# Lab 10 Practice: Inference for quantitative data

## Reminder - working with notebooks

#### 1) It is important to save your work, exit the notebook, and logout of syzygy whenever you are finished working on the notebook for that session. Simply closing the window in which you are working will leave the notebook running which can produce some minor problems when you next try to log in to resume working on the notebook.

- **Select File > Save Notebook or select the Save icon above to save your work.**
- **To exit the notebook, select File > Close and Shutdown Notebook.**
- **Select File > Log Out.**


#### 2) When you resume your work on a notebook, your previous work/output may still be displayed, but none of your previous work is maintained in memory accessible by the notebook. In particular, you will need to load the dataset again in order to continue working with the data. One easy way to refresh your notebook is to go to the notebook cell where you left off and do the following.

- **Select Kernel > Restart Kernel and Run up to Selected Cell.**
#### This will run all of the code in your notebook up to the selected cell.

## Objectives
The objectives of this tutorial/lab are to explore inference procedures such as confidence intervals and hypothesis tests. The R function `inference` will be used to construct the confidence intervals and perform the hypothesis tests. The emphasis in this lab will be on the sample mean and population mean.

* Numerical summaries of quantitative variables
* Graphical summaries of quantitative variables
* Confidence interval for population mean  
* Hypothesis test for population mean  
---

## Load Data: 

In [None]:
download.file("http://www.openintro.org/data/rda/acs12.rda", destfile = "acs12.rda")
load("acs12.rda")

The `download.file` and `load` functions are used to import the dataset that will be used in the tutorial. The data that is available to you is called `acs12`.

In [None]:
source("inference_1770.R")

In addition to loading the data, you must also load the `inference_1770.R` file. This will allow you to use the `inference` function for confidence intervals and hypothesis tests.

## Data Information:

### Data Set:

Today we will be using data from the 2012 American Community Survey.

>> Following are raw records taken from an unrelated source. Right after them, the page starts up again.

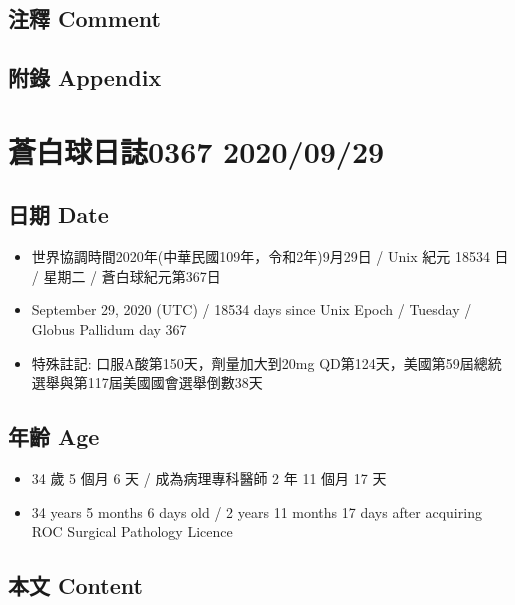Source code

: \documentclass[a5paper, 11pt
]{book}
\providecommand{\tightlist}{%
  \setlength{\itemsep}{0pt}\setlength{\parskip}{0pt}}
\begin{document}
\hypertarget{ux6ce8ux91cb-comment-26}{%
\subsection{注釋 Comment}\label{ux6ce8ux91cb-comment-26}}

\hypertarget{ux9644ux9304-appendix-26}{%
\subsection{附錄 Appendix}\label{ux9644ux9304-appendix-26}}

\hypertarget{ux84bcux767dux7403ux65e5ux8a8c0367-20200929}{%
\section{蒼白球日誌0367
2020/09/29}\label{ux84bcux767dux7403ux65e5ux8a8c0367-20200929}}

\hypertarget{ux65e5ux671f-date-27}{%
\subsection{日期 Date}\label{ux65e5ux671f-date-27}}

\begin{itemize}
\tightlist
\item
  世界協調時間2020年(中華民國109年，令和2年)9月29日 / Unix 紀元 18534 日
  / 星期二 / 蒼白球紀元第367日
\item
  September 29, 2020 (UTC) / 18534 days since Unix Epoch / Tuesday /
  Globus Pallidum day 367
\item
  特殊註記: 口服A酸第150天，劑量加大到20mg
  QD第124天，美國第59屆總統選舉與第117屆美國國會選舉倒數38天
\end{itemize}

\hypertarget{ux5e74ux9f61-age-27}{%
\subsection{年齡 Age}\label{ux5e74ux9f61-age-27}}

\begin{itemize}
\tightlist
\item
  34 歲 5 個月 6 天 / 成為病理專科醫師 2 年 11 個月 17 天
\item
  34 years 5 months 6 days old / 2 years 11 months 17 days after
  acquiring ROC Surgical Pathology Licence
\end{itemize}

\hypertarget{ux672cux6587-content-27}{%
\subsection{本文 Content}\label{ux672cux6587-content-27}}
\end{document}
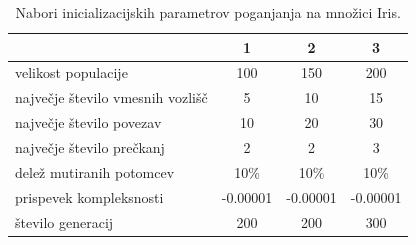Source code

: \begin{table}[H]
    \begin{center}
        \begin{tabular}{||l c c c||}
            \hline
            & 1        & 2        & 3 \\ [0.5ex]
            \hline
            velikost populacije              & 100      & 150      & 200      \\
            \hline
            največje število vmesnih vozlišč & 5        & 10       & 15       \\
            \hline
            največje število povezav         & 10       & 20       & 30       \\
            \hline
            največje število prečkanj        & 2        & 2        & 3        \\
            \hline
            delež mutiranih potomcev         & 10\%     & 10\%     & 10\%     \\
            \hline
            prispevek kompleksnosti          & -0.00001 & -0.00001 & -0.00001 \\
            \hline
            število generacij                & 200      & 200      & 300      \\
            \hline
        \end{tabular}
    \end{center}
    \caption{Nabori inicializacijskih parametrov poganjanja na množici Iris.}
    \label{tab:param_iris}
\end{table}

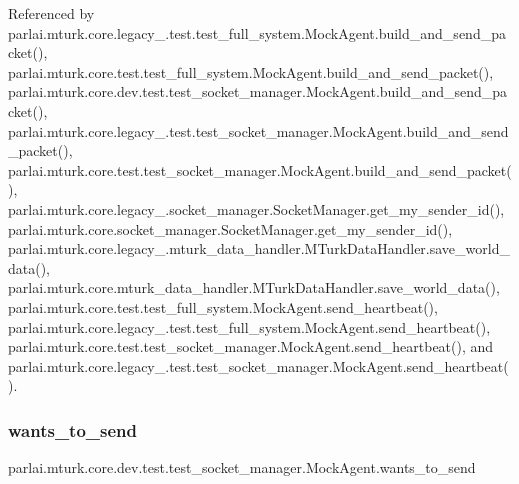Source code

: Referenced by parlai.\+mturk.\+core.\+legacy\+\_.\+test.\+test\+\_\+full\+\_\+system.\+Mock\+Agent.\+build\+\_\+and\+\_\+send\+\_\+packet(), parlai.\+mturk.\+core.\+test.\+test\+\_\+full\+\_\+system.\+Mock\+Agent.\+build\+\_\+and\+\_\+send\+\_\+packet(), parlai.\+mturk.\+core.\+dev.\+test.\+test\+\_\+socket\+\_\+manager.\+Mock\+Agent.\+build\+\_\+and\+\_\+send\+\_\+packet(), parlai.\+mturk.\+core.\+legacy\+\_.\+test.\+test\+\_\+socket\+\_\+manager.\+Mock\+Agent.\+build\+\_\+and\+\_\+send\+\_\+packet(), parlai.\+mturk.\+core.\+test.\+test\+\_\+socket\+\_\+manager.\+Mock\+Agent.\+build\+\_\+and\+\_\+send\+\_\+packet(), parlai.\+mturk.\+core.\+legacy\+\_.\+socket\+\_\+manager.\+Socket\+Manager.\+get\+\_\+my\+\_\+sender\+\_\+id(), parlai.\+mturk.\+core.\+socket\+\_\+manager.\+Socket\+Manager.\+get\+\_\+my\+\_\+sender\+\_\+id(), parlai.\+mturk.\+core.\+legacy\+\_.\+mturk\+\_\+data\+\_\+handler.\+M\+Turk\+Data\+Handler.\+save\+\_\+world\+\_\+data(), parlai.\+mturk.\+core.\+mturk\+\_\+data\+\_\+handler.\+M\+Turk\+Data\+Handler.\+save\+\_\+world\+\_\+data(), parlai.\+mturk.\+core.\+test.\+test\+\_\+full\+\_\+system.\+Mock\+Agent.\+send\+\_\+heartbeat(), parlai.\+mturk.\+core.\+legacy\+\_.\+test.\+test\+\_\+full\+\_\+system.\+Mock\+Agent.\+send\+\_\+heartbeat(), parlai.\+mturk.\+core.\+test.\+test\+\_\+socket\+\_\+manager.\+Mock\+Agent.\+send\+\_\+heartbeat(), and parlai.\+mturk.\+core.\+legacy\+\_.\+test.\+test\+\_\+socket\+\_\+manager.\+Mock\+Agent.\+send\+\_\+heartbeat().

\mbox{\label{classparlai_1_1mturk_1_1core_1_1dev_1_1test_1_1test__socket__manager_1_1MockAgent_a9b5d912718218efb899c9de68e82b4d2}} 
\subsubsection{\texorpdfstring{wants\+\_\+to\+\_\+send}{wants\_to\_send}}
{\footnotesize\ttfamily parlai.\+mturk.\+core.\+dev.\+test.\+test\+\_\+socket\+\_\+manager.\+Mock\+Agent.\+wants\+\_\+to\+\_\+send}



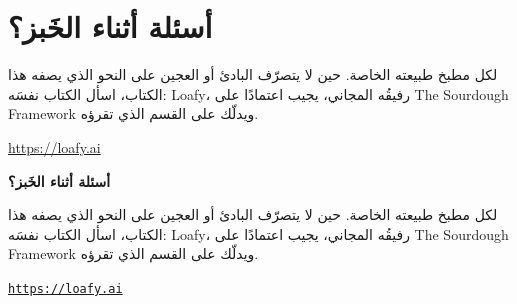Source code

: %
%

\ifdefined\HCode
\chapter*{أسئلة أثناء الخَبز؟}
لكل مطبخ طبيعته الخاصة. حين لا يتصرّف البادئ أو العجين على النحو الذي يصفه
هذا الكتاب، اسأل الكتاب نفسَه: \textenglish{Loafy}، رفيقُه المجاني، يجيب
اعتمادًا على \textenglish{The Sourdough Framework} ويدلّك على القسم الذي
تقرؤه.

\href{https://loafy.ai/loafy?via=tsf-epub-end}{https://loafy.ai}
\else
\clearpage
\thispagestyle{empty}
\vspace*{0.22\textheight}
\begin{center}
{\LARGE\bfseries أسئلة أثناء الخَبز؟}\par
\bigskip
\begin{minipage}{0.72\textwidth}
\centering
لكل مطبخ طبيعته الخاصة. حين لا يتصرّف البادئ أو العجين على النحو الذي يصفه
هذا الكتاب، اسأل الكتاب نفسَه: \textenglish{Loafy}، رفيقُه المجاني، يجيب
اعتمادًا على \textenglish{The Sourdough Framework} ويدلّك على القسم الذي
تقرؤه.\par
\medskip
\href{https://loafy.ai/loafy?via=tsf-pdf-end}{\nolinkurl{https://loafy.ai}}
\end{minipage}\par
\bigskip\bigskip
\end{center}
\fi
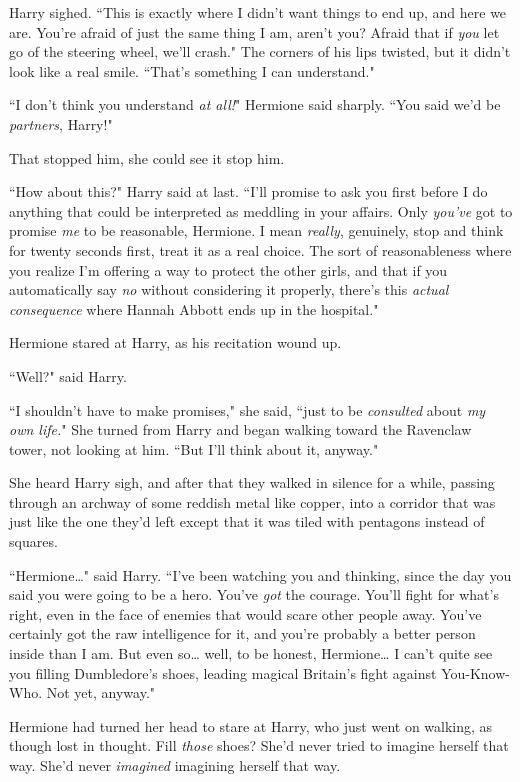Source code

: Harry sighed. ``This is exactly where I didn't want things to end up, and here we are. You're afraid of just the same thing I am, aren't you? Afraid that if \emph{you} let go of the steering wheel, we'll crash." The corners of his lips twisted, but it didn't look like a real smile. ``That's something I can understand."

``I don't think you understand \emph{at all!}" Hermione said sharply. ``You said we'd be \emph{partners}, Harry!"

That stopped him, she could see it stop him.

``How about this?" Harry said at last. ``I'll promise to ask you first before I do anything that could be interpreted as meddling in your affairs. Only \emph{you've} got to promise \emph{me} to be reasonable, Hermione. I mean \emph{really}, genuinely, stop and think for twenty seconds first, treat it as a real choice. The sort of reasonableness where you realize I'm offering a way to protect the other girls, and that if you automatically say \emph{no} without considering it properly, there's this \emph{actual consequence} where Hannah Abbott ends up in the hospital."

Hermione stared at Harry, as his recitation wound up.

``Well?" said Harry.

``I shouldn't have to make promises," she said, ``just to be \emph{consulted} about \emph{my own life.}" She turned from Harry and began walking toward the Ravenclaw tower, not looking at him. ``But I'll think about it, anyway."

She heard Harry sigh, and after that they walked in silence for a while, passing through an archway of some reddish metal like copper, into a corridor that was just like the one they'd left except that it was tiled with pentagons instead of squares.

``Hermione{\ldots}" said Harry. ``I've been watching you and thinking, since the day you said you were going to be a hero. You've \emph{got} the courage. You'll fight for what's right, even in the face of enemies that would scare other people away. You've certainly got the raw intelligence for it, and you're probably a better person inside than I am. But even so{\ldots} well, to be honest, Hermione{\ldots} I can't quite see you filling Dumbledore's shoes, leading magical Britain's fight against You-Know-Who. Not yet, anyway."

Hermione had turned her head to stare at Harry, who just went on walking, as though lost in thought. Fill \emph{those} shoes? She'd never tried to imagine herself that way. She'd never \emph{imagined} imagining herself that way.

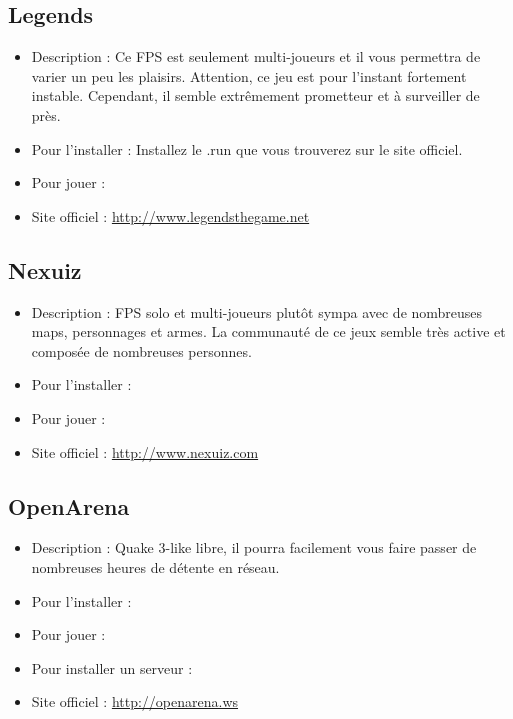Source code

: \subsection{Legends}
\begin{itemize}
\begingroup
{}
\item Description : Ce FPS est seulement multi-joueurs et il vous permettra de varier un peu les plaisirs. Attention, ce jeu est pour l'instant fortement instable. Cependant, il semble extrêmement prometteur et à surveiller de près.{\par}
\endgroup
\item Pour l'installer : Installez le .run que vous trouverez sur le site officiel.{\par}
\item Pour jouer : 
\item Site officiel : \url{http://www.legendsthegame.net}{\par}
\end{itemize}
\subsection{Nexuiz}
\begin{itemize}
\begingroup
{}
\item Description : FPS solo et multi-joueurs plutôt sympa avec de nombreuses maps, personnages et armes. La communauté de ce jeux semble  très active et composée de nombreuses personnes.{\par}
\item Pour l'installer : 
\item Pour jouer : 
\item Site officiel : \url{http://www.nexuiz.com}{\par}
\endgroup
\end{itemize}
\subsection{OpenArena}
\begin{itemize}
\begingroup
{}
\item Description : Quake 3-like libre, il pourra facilement vous faire passer de nombreuses heures de détente en réseau.\par
\item Pour l'installer : 
\item Pour jouer : 
\item Pour installer un serveur : 
\item Site officiel : \url{http://openarena.ws}{\par}
\endgroup
\end{itemize}
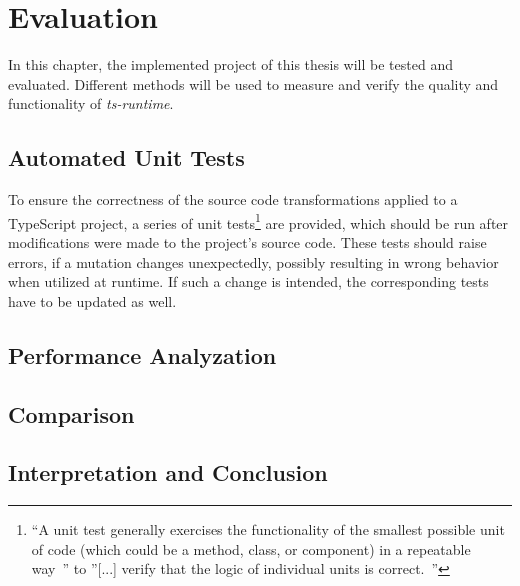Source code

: 
\chapter{Evaluation}
\label{cha:evaluation}

In this chapter, the implemented project of this thesis will be tested and evaluated. Different methods will be used to measure and verify the quality and functionality of \emph{ts-runtime}.

\section{Automated Unit Tests}
\label{sec:automated-unit-tests}

To ensure the correctness of the source code transformations applied to a TypeScript project, a series of unit tests\footnote{``A unit test generally exercises the functionality of the smallest possible unit of code (which could be a method, class, or component) in a repeatable way~\cite{UnitTests:Android}'' to ''[...] verify that the logic of individual units is correct.~\cite{UnitTests:Android}''} are provided, which should be run after modifications were made to the project's source code. These tests should raise errors, if a mutation changes unexpectedly, possibly resulting in wrong behavior when utilized at runtime. If such a change is intended, the corresponding tests have to be updated as well.

\section{Performance Analyzation}
\label{sec:performance-analyzation}



\section{Comparison}
\label{sec:evalutaion-comparison}

%
%

\section{Interpretation and Conclusion}
\label{sec:interpretation-conclusion}
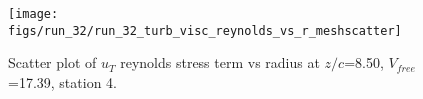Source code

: \begin{figure}[H]
\centering
\texttt{[image: figs/run\_32/run\_32\_turb\_visc\_reynolds\_vs\_r\_meshscatter]}
\caption{Scatter plot of $
u_T$ reynolds stress term vs radius at $z/c$=8.50, $V_{free}$=17.39, station 4.}
\label{fig:run_32_turb_visc_reynolds_vs_r_meshscatter}
\end{figure}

Every year the U.S. Census Bureau contacts over 3.5 million households to participate in the American Community Survey (ACS). The survey provides vital information on a yearly basis about the United States and its people. Information from the survey generates data that help determine how more than $675 billion in federal and state funds are distributed each year. 

The `acs12` dataset contains responses from a random sample of 2000 U.S. adults on 13 variables.

 
#### Name: #### 
* `acs12` - American Community Survey data from 2,000 U.S. adults.

#### Variables: ####
* `income` - Annual income
* `employment` - Employment status.
* `hrs_work` - Hours worked per week.
* `race` - Race.
* `age` - Age, in years.
* `gender` - Gender.
* `citizen` - Whether the person is a U.S. citizen.
* `time_to_work` - Travel time to work, in minutes.
* `lang` - Language spoken at home.
* `married` - Whether the person is married.
* `edu` - Education level.
* `disability` - Whether the person is disabled.
* `birth_qrtr` - The quarter of the year that the person was born, e.g. Jan thru Mar.

## Getting Started

R stores data in data frames, which you might think of as a type of spreadsheet. Each row is a different observation (a different subject) and each column is a different variable.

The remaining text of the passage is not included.